' ' Cinema Romantico: All the Old Knives

Monday, May 16, 2022

All the Old Knives

As “All the Old Knives” opens, CIA agent Henry Pelham (Chris Pine) is tasked with interviewing his old colleague Celia Harrison (Thandiwe Newton), suspected of being the mole in a years-old operation involving a Turkish flight hijacked in Vienna. She lives in California now somewhere around Carmel, allowing director Janus Metz to revel in second unit footage of Henry’s rental car cruising scenic Highway 1, including Big Sur’s Bixby Bridge. No less an authority than Visit California describes this concrete span as “seen-it-in-a-million-car-commercials,” aptly putting into perspective the inherent handsomeness and predictability of the image. Maybe that’s a strange place to start, but it really stuck in my mind as “All the Old Knives” unfurled its tale of espionage and romance. Based on a novel by Olen Steinhauer (who also wrote the screenplay), this might be a mishmash of “Spy Game” and “The Spy Who Came in From the Cold,” but it yearns to be “My Dinner with Andre” as told by John LeCarre, a conversational spy thriller albeit one culminating in a would-be explosion of (misplaced) passion. As that Bixby Bridge shot foretells, however, “All the Old Knives” comes across almost too elegantly mounted, a twist that I can’t reveal exposing the movie in a way it doesn’t intend, its oft-deliberately reserved performances struggling to open up in the necessary way. 

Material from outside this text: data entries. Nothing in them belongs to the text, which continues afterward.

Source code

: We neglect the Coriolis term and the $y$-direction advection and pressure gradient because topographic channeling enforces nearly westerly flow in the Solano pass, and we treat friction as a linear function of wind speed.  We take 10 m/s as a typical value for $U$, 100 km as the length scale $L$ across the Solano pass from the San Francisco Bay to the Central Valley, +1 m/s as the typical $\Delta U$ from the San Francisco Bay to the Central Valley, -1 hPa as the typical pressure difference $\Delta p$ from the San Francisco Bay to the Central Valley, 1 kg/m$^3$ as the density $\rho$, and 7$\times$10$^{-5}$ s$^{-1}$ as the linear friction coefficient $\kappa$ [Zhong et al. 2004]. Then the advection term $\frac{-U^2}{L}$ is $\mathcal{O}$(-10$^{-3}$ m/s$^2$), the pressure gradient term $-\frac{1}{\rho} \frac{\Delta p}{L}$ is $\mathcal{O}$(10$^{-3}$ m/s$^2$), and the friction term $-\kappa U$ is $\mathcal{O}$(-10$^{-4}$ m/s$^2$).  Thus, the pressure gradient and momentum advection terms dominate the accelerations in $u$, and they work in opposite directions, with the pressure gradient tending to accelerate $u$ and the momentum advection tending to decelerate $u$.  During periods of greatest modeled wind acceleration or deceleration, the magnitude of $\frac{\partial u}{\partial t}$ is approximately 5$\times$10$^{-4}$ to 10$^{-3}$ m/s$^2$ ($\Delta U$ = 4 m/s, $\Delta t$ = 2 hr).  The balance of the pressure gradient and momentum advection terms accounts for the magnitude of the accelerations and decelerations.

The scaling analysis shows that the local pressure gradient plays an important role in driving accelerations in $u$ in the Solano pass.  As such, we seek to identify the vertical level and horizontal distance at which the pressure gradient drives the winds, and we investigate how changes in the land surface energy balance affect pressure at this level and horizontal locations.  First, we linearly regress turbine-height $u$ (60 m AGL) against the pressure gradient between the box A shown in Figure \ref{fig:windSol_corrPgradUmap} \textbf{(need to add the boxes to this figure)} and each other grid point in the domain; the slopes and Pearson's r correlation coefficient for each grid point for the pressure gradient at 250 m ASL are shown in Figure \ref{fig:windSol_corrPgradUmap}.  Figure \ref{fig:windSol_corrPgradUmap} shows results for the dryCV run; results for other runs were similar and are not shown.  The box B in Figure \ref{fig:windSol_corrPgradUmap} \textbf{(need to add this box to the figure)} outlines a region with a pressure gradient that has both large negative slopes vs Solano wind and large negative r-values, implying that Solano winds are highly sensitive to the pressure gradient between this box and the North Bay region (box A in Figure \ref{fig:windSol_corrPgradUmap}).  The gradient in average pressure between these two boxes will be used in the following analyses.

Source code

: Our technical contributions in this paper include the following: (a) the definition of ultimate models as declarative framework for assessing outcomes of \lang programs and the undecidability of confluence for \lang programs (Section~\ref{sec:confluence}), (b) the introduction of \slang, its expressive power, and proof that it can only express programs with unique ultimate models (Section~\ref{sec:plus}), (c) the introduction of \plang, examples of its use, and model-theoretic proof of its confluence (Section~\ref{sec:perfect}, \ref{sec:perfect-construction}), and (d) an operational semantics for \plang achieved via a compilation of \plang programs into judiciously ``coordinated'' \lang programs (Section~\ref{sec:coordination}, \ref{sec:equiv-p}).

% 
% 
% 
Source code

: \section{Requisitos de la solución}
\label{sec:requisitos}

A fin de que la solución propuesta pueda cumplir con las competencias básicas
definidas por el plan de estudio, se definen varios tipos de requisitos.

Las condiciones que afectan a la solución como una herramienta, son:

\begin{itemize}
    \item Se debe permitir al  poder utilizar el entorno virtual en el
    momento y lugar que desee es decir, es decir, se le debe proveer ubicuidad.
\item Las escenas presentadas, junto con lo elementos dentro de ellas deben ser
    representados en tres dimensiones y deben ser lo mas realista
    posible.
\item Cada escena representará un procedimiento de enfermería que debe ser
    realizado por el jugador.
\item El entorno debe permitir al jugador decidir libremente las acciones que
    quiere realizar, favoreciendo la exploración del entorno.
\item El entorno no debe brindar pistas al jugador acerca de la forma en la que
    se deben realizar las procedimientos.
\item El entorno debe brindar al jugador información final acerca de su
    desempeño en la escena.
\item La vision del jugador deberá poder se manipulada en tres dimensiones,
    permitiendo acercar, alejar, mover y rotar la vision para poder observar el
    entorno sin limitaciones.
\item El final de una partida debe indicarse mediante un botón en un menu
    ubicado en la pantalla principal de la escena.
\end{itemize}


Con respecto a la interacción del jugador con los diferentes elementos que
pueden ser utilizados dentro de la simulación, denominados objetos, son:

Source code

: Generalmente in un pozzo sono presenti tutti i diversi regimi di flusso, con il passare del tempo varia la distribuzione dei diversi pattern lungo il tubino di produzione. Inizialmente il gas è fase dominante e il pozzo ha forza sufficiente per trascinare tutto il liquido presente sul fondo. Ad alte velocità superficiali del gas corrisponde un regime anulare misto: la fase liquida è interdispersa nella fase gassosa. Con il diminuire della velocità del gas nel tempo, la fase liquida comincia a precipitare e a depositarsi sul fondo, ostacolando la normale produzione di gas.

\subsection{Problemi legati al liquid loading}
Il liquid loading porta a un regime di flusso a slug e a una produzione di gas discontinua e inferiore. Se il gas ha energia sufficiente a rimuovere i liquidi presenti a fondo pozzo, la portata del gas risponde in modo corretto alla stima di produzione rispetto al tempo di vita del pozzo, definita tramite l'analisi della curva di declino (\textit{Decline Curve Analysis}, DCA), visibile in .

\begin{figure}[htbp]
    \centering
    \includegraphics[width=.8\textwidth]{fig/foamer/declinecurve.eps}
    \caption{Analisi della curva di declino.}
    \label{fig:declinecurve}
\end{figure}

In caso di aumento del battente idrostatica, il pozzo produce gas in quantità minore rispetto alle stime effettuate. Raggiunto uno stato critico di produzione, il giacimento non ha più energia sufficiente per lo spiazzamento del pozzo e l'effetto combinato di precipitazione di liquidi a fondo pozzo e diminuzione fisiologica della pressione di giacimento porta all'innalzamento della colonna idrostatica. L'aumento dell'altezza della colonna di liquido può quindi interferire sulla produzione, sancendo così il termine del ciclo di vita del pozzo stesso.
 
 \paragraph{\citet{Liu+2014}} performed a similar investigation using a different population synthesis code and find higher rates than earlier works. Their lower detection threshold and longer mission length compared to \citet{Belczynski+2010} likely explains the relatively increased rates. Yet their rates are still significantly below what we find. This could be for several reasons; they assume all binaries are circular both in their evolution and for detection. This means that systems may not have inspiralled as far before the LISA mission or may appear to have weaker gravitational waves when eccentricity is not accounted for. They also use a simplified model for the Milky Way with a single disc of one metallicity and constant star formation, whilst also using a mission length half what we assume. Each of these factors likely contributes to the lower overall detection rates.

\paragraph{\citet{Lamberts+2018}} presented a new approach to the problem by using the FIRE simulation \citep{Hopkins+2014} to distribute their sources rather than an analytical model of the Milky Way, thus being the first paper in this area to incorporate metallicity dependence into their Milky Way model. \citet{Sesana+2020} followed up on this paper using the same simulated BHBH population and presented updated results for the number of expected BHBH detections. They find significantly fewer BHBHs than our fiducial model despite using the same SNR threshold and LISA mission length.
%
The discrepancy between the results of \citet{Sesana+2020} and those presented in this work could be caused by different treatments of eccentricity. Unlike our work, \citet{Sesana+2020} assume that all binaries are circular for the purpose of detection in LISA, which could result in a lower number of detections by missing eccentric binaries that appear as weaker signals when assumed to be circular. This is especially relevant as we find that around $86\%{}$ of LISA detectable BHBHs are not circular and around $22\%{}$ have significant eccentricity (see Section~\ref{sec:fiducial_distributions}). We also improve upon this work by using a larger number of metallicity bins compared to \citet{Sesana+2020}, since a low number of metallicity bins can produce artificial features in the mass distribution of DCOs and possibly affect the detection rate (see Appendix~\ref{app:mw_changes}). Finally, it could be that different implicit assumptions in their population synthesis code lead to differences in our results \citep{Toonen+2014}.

Much of “All the Old Knives” is simply the dinner conversation between Henry and Celia, old lovers as well as old co-operatives, meaning the dialogue shifts between teasing out how they still feel about one another and more pointed questions and answers about what transpired during the hijacking op. There are other moments sprinkled in too, like Henry offering of the newly pescatarian Celia a bite of his free-range bacon, a not-quite-as-potent-as-it-needs-to-be metaphor for temptation. That romantic dilemma suffers in part from Celia’s hardly sketched marriage and family, blunting the would-be will they/won’t they tension. The flashbacks, meanwhile, to Henry’s other interrogation of their co-worker and Celia’s mentor Bill Compton (Jonathan Pryce) suffers because of Pryce’s performance, leaning too eagerly into jittery tells, like he’s too excited about playing the murderer in some murder mystery role-playing game. True, his character is a red herring in more ways than one, but he is nevertheless too obviously a feint, and subsequently plays against the notion that Celia ever considered him a mentor in the first place or “like a father.” This guy?

Though Metz conveys the scenes aboard the airplane with more of a handheld approach, and even incorporates Celia’s recurring nightmare about being aboard the hijacked aircraft, the terror of these scenes and the terrorists’ motivations tend to feel distant. That’s not a bad thing. When Henry’s supervisor (Laurence Fishburne) orders he and his other colleagues to contact their sources in the wake of the flight being taken hostage, Henry reaches out to an old Chechen informant (Orli Shuka) the CIA forced him to sell out to Russia. There’s convenience in the plotting here, perhaps, an international incident coming down to a pair of old friends, but it also speaks to how Americans and American intelligence spur radicalization that comes back to haunt them while simultaneously seeking to wipe their hands of it. In this light, the coldness of the hijacking scenes feels true, less real life than a geopolitical problem to solve. 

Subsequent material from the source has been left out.